Early this year, Ocean Infinity was retained in the hope of solving another maritime mystery: the disappearance of Malaysia Airlines Flight 370, which vanished over the Indian Ocean in 2014. In that case, relatives of the missing passengers have also demanded that the airline and governments not give up on a four-year search that has cost millions of dollars and yielded few solid clues.
Argentina’s government signed a contract with Ocean Infinity that guaranteed the company $ 7.5 million if it found the submarine. The deal came after many crew members’ relatives accused the government of abandoning the search.
Dozens of them set up a makeshift camp outside the presidential palace in Buenos Aires for 52 days, demanding that a private company be hired to look for the submarine.
Navy officials said on Saturday that the relatively small area in which debris from the vessel was scattered and dents on its hull suggested an implosion caused by high pressure from the depth of the ocean.
The submarine was found in an area that was searched extensively but that is filled with canyons, making finding it difficult.
That area became a focal point after the Vienna-based Comprehensive Nuclear-Test-Ban Treaty Organization, which has sensors around the globe to monitor nuclear tests, recorded an incident deep in the ocean that was consistent with an explosion.
“This is the area where we had assigned 90 percent of probability for it to be located,” said Vice Adm. José Luis Villán, the head of the Argentine navy. He added that Ocean Infinity brought to bear unique capabilities. “All the navies looked in this area but absent the technology that this company had, we had not found it,” Mr.
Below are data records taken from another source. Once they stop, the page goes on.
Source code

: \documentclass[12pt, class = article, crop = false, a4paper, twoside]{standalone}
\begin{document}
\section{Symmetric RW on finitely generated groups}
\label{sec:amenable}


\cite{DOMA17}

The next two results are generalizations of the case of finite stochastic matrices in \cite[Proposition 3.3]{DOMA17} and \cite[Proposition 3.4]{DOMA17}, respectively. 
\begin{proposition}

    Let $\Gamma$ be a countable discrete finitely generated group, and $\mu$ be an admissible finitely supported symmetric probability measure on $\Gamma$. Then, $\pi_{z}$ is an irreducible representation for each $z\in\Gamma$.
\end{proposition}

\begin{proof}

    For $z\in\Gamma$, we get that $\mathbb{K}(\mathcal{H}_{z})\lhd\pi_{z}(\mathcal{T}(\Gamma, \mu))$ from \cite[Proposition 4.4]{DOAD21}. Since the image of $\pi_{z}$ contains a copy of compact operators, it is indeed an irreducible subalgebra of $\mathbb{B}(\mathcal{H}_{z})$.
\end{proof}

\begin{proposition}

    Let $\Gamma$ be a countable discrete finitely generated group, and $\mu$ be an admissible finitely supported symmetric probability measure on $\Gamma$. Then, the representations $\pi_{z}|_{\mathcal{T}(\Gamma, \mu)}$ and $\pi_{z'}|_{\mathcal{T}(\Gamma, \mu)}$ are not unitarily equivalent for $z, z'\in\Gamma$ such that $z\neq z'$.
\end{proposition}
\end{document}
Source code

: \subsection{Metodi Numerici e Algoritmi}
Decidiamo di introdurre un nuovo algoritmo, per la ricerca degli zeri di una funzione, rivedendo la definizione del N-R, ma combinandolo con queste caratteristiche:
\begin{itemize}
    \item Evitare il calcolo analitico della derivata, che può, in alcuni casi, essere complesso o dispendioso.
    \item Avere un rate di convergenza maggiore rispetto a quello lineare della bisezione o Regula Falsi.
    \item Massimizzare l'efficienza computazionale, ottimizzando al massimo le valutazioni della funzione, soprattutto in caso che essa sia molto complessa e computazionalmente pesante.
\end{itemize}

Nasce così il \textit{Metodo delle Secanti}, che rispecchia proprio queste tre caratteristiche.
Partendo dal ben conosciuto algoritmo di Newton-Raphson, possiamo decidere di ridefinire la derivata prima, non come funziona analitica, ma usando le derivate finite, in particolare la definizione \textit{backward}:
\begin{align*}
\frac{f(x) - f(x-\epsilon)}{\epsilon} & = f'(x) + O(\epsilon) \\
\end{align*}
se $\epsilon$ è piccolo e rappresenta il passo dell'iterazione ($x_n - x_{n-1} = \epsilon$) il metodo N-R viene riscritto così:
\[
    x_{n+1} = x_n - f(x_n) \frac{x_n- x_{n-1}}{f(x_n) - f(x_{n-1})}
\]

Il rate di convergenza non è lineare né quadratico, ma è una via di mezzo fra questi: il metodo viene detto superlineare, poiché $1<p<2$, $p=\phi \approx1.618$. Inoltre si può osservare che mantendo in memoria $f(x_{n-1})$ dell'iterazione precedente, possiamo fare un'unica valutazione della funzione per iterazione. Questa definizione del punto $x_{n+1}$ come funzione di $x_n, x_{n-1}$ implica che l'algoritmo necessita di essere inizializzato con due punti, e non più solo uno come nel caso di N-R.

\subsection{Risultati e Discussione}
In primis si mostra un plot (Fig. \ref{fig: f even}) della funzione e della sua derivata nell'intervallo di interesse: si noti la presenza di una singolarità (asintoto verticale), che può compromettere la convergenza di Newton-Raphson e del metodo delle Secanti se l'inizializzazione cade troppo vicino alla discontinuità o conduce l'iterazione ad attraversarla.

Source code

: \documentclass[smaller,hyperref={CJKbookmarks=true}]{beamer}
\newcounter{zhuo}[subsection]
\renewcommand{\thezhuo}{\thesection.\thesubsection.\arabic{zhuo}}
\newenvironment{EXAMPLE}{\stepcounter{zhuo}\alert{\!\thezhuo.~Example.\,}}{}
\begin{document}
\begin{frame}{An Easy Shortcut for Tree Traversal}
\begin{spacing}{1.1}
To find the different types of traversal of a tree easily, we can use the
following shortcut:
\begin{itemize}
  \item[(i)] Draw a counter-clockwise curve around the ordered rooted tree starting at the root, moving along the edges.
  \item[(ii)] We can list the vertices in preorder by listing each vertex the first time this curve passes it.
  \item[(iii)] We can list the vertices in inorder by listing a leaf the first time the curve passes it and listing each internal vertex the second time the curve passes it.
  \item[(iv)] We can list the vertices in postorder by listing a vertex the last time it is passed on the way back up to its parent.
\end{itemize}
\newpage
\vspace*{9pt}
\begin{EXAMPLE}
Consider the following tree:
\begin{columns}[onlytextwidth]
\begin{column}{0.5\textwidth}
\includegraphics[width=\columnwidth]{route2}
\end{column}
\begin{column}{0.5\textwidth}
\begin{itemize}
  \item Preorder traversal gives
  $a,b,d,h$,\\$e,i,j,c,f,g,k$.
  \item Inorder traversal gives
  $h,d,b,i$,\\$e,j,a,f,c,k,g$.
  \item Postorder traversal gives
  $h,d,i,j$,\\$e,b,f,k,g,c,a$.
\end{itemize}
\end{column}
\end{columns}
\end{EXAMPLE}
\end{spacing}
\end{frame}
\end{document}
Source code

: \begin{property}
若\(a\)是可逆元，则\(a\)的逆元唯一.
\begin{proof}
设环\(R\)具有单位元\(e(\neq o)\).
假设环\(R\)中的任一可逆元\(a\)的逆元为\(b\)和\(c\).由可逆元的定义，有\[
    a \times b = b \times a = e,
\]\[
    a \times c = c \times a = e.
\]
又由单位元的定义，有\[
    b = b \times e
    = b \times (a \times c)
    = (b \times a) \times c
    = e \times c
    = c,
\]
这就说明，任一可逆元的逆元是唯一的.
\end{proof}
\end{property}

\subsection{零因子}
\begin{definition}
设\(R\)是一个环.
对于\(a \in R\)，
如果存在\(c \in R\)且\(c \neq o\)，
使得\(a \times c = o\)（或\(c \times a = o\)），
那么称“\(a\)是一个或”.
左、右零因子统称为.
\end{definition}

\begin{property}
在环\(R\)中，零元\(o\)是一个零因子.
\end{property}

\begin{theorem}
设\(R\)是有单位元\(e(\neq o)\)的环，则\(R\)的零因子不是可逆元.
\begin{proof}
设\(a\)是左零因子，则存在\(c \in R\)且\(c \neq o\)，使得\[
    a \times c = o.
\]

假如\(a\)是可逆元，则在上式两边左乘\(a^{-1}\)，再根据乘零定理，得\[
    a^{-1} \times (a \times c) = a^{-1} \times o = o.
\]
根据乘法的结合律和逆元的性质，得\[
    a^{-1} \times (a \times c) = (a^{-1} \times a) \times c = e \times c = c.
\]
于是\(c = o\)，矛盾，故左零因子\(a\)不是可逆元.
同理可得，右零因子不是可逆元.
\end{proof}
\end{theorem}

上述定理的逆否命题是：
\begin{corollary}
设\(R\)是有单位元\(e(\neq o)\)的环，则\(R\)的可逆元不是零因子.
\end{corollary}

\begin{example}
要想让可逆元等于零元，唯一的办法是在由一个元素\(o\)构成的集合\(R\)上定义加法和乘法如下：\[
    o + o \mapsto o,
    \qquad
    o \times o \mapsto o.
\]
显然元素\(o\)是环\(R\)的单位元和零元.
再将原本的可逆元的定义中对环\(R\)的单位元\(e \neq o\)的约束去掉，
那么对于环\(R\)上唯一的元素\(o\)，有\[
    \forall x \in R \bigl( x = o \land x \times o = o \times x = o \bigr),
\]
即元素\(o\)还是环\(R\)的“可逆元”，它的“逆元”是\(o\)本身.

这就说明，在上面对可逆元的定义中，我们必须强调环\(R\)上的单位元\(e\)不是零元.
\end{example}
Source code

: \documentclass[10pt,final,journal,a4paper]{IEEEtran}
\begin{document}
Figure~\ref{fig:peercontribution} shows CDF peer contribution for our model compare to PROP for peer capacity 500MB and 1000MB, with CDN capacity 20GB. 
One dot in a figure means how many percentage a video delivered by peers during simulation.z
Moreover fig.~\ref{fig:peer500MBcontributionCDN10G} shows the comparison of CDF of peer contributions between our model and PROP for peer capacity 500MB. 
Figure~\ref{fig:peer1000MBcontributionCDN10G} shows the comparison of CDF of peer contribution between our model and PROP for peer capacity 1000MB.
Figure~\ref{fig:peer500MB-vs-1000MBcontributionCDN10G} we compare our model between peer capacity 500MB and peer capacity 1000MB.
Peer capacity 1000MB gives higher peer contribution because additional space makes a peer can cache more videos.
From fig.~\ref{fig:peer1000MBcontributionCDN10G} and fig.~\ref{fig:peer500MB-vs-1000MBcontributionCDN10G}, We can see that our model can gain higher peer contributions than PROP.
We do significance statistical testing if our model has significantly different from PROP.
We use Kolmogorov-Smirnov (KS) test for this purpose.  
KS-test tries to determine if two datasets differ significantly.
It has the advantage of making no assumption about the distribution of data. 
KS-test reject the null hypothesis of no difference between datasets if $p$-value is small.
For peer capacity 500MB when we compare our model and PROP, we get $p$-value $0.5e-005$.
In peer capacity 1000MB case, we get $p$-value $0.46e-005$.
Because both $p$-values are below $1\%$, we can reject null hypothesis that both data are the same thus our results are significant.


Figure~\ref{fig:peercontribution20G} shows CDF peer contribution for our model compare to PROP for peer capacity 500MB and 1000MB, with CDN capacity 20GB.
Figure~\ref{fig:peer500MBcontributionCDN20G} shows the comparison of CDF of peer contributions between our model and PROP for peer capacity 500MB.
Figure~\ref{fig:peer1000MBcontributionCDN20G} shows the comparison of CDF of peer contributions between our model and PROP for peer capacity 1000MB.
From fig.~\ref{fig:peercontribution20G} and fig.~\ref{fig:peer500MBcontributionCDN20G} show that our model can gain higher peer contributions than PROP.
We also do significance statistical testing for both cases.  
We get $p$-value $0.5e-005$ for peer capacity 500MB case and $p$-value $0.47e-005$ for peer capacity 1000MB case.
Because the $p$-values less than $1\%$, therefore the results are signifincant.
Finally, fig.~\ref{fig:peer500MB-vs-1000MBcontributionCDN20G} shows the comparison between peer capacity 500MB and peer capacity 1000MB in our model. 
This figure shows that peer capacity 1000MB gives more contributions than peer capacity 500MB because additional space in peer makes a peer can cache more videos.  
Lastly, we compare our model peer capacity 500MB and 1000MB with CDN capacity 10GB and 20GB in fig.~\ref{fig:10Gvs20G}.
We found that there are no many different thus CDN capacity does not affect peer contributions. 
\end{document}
Villán said.
The Norwegian-flagged Seabed Constructor vessel operated by Ocean Infinity was scheduled to leave the coast of Argentina on Nov. 15, as the 60-day search contract was up and the crew was scheduled to head to South Africa in preparation for its next mission, said Oliver Plunkett, C.E.O. of Ocean Infinity. The company wanted to return in February to continue the search.
Then, as a member of the team was combing through the images they had already gathered in previous sonar sweeps, he said he had found something in the data, something worth postponing the departure by a few days and inspecting more closely.
It was the San Juan.
“The remarkable thing about it, it was literally the last thing we were going to do,” Mr. Plunkett said. “It is a truly unbelievable moment, in the last hour on the last day.”
Argentine officials had little to say regarding next steps or recovery efforts beyond the need to survey the scene more carefully.
The crew of the San Juan was last heard from on Nov. 15, 2017. During the early days of the search, the Argentine military sought assistance from neighboring countries and the United States as rescue personnel scoured the ocean in terrible weather conditions believing the crew could be alive.
After the government acknowledged in late November that the sailors were presumed dead based on the information provided by the nuclear sensors, the search fizzled and it seemed likely that the remains would never be found. But that was unacceptable to relatives, who pressed Mr. Macri’s cash-strapped government to keep looking.
Many relatives of the victims received the news in Mar del Plata, a port city where they had already gathered in the last few days to commemorate the one-year anniversary of the disappearance.
Ms. Polo, 24, said relatives were hopeful the remains would be brought to shore.
“It is what we all want, but they tell us they are still evaluating it,” she said.
Some relatives said the news, while painful, brought a measure of closure.
“I had already assumed he died,” said María Itatí Leguizamón, the 33-year-old wife of Germán Oscar Suárez, a radar operator on the vessel who was 29 when the San Juan vanished. “But I couldn’t help it. There was a part of me that kept holding on to the hope that he could still be alive. But now I know for sure and I can mourn.
“It’s strange how I feel such a mixture of happiness that they found it but also immense sadness. I just can’t describe it,” she said.
Officials did not immediately shed new light on what caused the disaster. They also did not say whether, or how soon, the submarine would be brought to shore. It also was unclear whether human remains could be identified.
Officials said they would release a report next week with more technical details about the fate of the submarine and those aboard.
The submarine disappeared during a routine trip from Ushuaia in the Patagonia region to Mar del Plata in Buenos Aires Province. Eight days later — in the midst of recovery operations that covered 186,000 square miles — the navy said an explosion had been recorded near the submarine’s last known location hours after its final communication with the military.
Vessels from Brazil, Britain, Chile, Russia and the United States, among others, combed the seas as part of the search for the German-made submarine, which had been part of Argentina’s fleet since 1985.
The loss of the San Juan led to a shake-up in the navy, including the dismissal of its top commander, Adm. Marcelo Eduardo Srur. Oscar Aguad, the defense minister, has remained in his post.
Ocean Infinity began its search on Sept. 7. Three naval officers and four relatives of crew members accompanied Ocean Infinity personnel aboard the ship. It involved “technology never before used during the localization of a submarine,” the navy said at the time.
It said the company would deploy “Autonomous Underwater Vehicles,” which are unmanned, robotic devices equipped with sonar and high-definition cameras that are not tethered to a ship. They could function to a depth of almost 20,000 feet.
Ocean Infinity said Saturday that the wreckage of the San Juan was found in a ravine during a search by five such vehicles. The devices were operated by 60 crew members on board the Seabed Constructor.
“Our thoughts are with the many families affected by this terrible tragedy,” Ocean Infinity’s C.E.O., Oliver Plunkett, said. “We sincerely hope that locating the resting place of the ARA San Juan will be of some comfort to them at what must be a profoundly difficult time.”
Mr. Plunkett said he hoped the “work will lead to their questions being answered and lessons learned which help to prevent anything similar from happening again.”